> Instructions for the task: Word for word, reproduce all entries below, leaving every picture out.
= Beginning of Section =
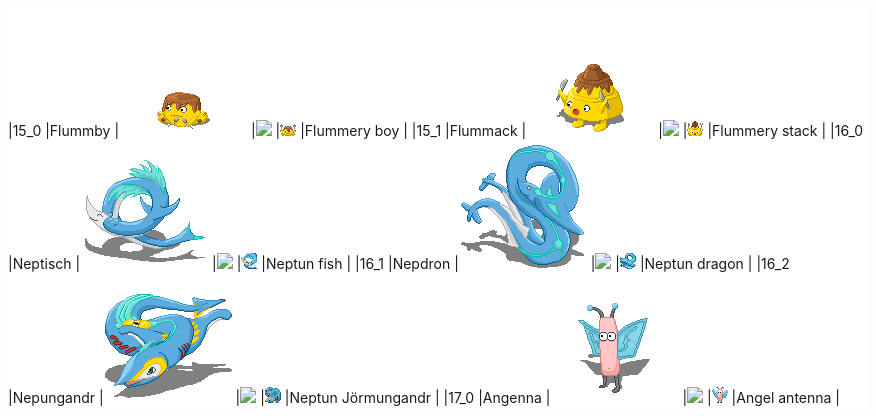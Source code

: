|15_0       |Flummby                            |![](./monsters/128x128/15_0.png) |![](./monsters/64x64/0_0.png)    |![](./monsters/16x16/15_0.png)           |Flummery boy           |
|15_1       |Flummack                           |![](./monsters/128x128/15_1.png) |![](./monsters/64x64/0_0.png)    |![](./monsters/16x16/15_1.png)           |Flummery stack         |
|16_0       |Neptisch                           |![](./monsters/128x128/16_0.png) |![](./monsters/64x64/0_0.png)    |![](./monsters/16x16/16_0.png)           |Neptun fish            |
|16_1       |Nepdron                            |![](./monsters/128x128/16_1.png) |![](./monsters/64x64/0_0.png)    |![](./monsters/16x16/16_1.png)           |Neptun dragon          |
|16_2       |Nepungandr                         |![](./monsters/128x128/16_2.png) |![](./monsters/64x64/0_0.png)    |![](./monsters/16x16/16_2.png)           |Neptun Jörmungandr     |
|17_0       |Angenna                            |![](./monsters/128x128/17_0.png) |![](./monsters/64x64/0_0.png)    |![](./monsters/16x16/17_0.png)           |Angel antenna          |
= End of Section =
> Solution for this task:
Source code

:|15_0       |Flummby                            |![](./monsters/128x128/15_0.png) |![](./monsters/64x64/0_0.png)    |![](./monsters/16x16/15_0.png)           |Flummery boy           |
|15_1       |Flummack                           |![](./monsters/128x128/15_1.png) |![](./monsters/64x64/0_0.png)    |![](./monsters/16x16/15_1.png)           |Flummery stack         |
|16_0       |Neptisch                           |![](./monsters/128x128/16_0.png) |![](./monsters/64x64/0_0.png)    |![](./monsters/16x16/16_0.png)           |Neptun fish            |
|16_1       |Nepdron                            |![](./monsters/128x128/16_1.png) |![](./monsters/64x64/0_0.png)    |![](./monsters/16x16/16_1.png)           |Neptun dragon          |
|16_2       |Nepungandr                         |![](./monsters/128x128/16_2.png) |![](./monsters/64x64/0_0.png)    |![](./monsters/16x16/16_2.png)           |Neptun Jörmungandr     |
|17_0       |Angenna                            |![](./monsters/128x128/17_0.png) |![](./monsters/64x64/0_0.png)    |![](./monsters/16x16/17_0.png)           |Angel antenna          |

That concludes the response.